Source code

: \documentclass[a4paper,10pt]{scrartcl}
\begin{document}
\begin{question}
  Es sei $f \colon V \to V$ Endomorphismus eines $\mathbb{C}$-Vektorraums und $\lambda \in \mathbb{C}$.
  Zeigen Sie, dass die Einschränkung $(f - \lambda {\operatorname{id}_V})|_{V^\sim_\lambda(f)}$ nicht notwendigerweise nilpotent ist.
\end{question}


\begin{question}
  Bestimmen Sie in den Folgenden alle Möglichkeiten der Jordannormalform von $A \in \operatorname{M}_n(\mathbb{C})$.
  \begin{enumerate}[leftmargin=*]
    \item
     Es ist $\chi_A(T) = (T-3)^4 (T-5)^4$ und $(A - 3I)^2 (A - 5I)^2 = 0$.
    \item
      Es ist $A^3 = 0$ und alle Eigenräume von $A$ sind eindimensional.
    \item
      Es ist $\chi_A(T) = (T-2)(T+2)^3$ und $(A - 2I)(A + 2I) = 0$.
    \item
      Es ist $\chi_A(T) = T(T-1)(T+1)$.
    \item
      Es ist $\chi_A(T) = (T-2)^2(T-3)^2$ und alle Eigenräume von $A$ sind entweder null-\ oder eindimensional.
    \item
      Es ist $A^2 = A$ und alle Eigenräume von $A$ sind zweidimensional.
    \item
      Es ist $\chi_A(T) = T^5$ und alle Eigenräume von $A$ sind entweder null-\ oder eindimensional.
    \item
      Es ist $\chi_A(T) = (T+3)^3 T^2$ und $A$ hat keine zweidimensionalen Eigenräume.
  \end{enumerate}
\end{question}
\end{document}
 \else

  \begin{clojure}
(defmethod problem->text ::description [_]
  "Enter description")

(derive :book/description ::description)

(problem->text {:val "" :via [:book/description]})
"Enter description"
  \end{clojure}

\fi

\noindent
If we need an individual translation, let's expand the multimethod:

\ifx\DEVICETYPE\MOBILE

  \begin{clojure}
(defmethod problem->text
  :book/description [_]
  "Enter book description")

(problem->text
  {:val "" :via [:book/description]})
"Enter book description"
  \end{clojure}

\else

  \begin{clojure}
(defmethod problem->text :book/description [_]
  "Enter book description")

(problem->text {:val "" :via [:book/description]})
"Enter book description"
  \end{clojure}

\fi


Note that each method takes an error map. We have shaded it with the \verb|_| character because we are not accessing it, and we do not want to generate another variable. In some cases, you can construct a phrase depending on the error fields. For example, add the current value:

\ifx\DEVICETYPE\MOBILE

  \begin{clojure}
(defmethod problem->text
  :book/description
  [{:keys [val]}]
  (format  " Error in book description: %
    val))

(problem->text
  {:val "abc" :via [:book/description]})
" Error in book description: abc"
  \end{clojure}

_Exercise details_: In this exercise, reproduce the material word for word, in full.

_Finished exercise_:
Source code

: \documentclass[a4paper,10pt]{scrartcl}
\begin{document}
\begin{question}
  Es sei $f \colon V \to V$ Endomorphismus eines $\mathbb{C}$-Vektorraums und $\lambda \in \mathbb{C}$.
  Zeigen Sie, dass die Einschränkung $(f - \lambda {\operatorname{id}_V})|_{V^\sim_\lambda(f)}$ nicht notwendigerweise nilpotent ist.
\end{question}


\begin{question}
  Bestimmen Sie in den Folgenden alle Möglichkeiten der Jordannormalform von $A \in \operatorname{M}_n(\mathbb{C})$.
  \begin{enumerate}[leftmargin=*]
    \item
     Es ist $\chi_A(T) = (T-3)^4 (T-5)^4$ und $(A - 3I)^2 (A - 5I)^2 = 0$.
    \item
      Es ist $A^3 = 0$ und alle Eigenräume von $A$ sind eindimensional.
    \item
      Es ist $\chi_A(T) = (T-2)(T+2)^3$ und $(A - 2I)(A + 2I) = 0$.
    \item
      Es ist $\chi_A(T) = T(T-1)(T+1)$.
    \item
      Es ist $\chi_A(T) = (T-2)^2(T-3)^2$ und alle Eigenräume von $A$ sind entweder null-\ oder eindimensional.
    \item
      Es ist $A^2 = A$ und alle Eigenräume von $A$ sind zweidimensional.
    \item
      Es ist $\chi_A(T) = T^5$ und alle Eigenräume von $A$ sind entweder null-\ oder eindimensional.
    \item
      Es ist $\chi_A(T) = (T+3)^3 T^2$ und $A$ hat keine zweidimensionalen Eigenräume.
  \end{enumerate}
\end{question}
\end{document}
 \else

  \begin{clojure}
(defmethod problem->text ::description [_]
  "Enter description")

(derive :book/description ::description)

(problem->text {:val "" :via [:book/description]})
"Enter description"
  \end{clojure}

\fi

\noindent
If we need an individual translation, let's expand the multimethod:

\ifx\DEVICETYPE\MOBILE

  \begin{clojure}
(defmethod problem->text
  :book/description [_]
  "Enter book description")

(problem->text
  {:val "" :via [:book/description]})
"Enter book description"
  \end{clojure}

\else

  \begin{clojure}
(defmethod problem->text :book/description [_]
  "Enter book description")

(problem->text {:val "" :via [:book/description]})
"Enter book description"
  \end{clojure}

\fi


Note that each method takes an error map. We have shaded it with the \verb|_| character because we are not accessing it, and we do not want to generate another variable. In some cases, you can construct a phrase depending on the error fields. For example, add the current value:

\ifx\DEVICETYPE\MOBILE

  \begin{clojure}
(defmethod problem->text
  :book/description
  [{:keys [val]}]
  (format  " Error in book description: %
    val))

(problem->text
  {:val "abc" :via [:book/description]})
" Error in book description: abc"
  \end{clojure}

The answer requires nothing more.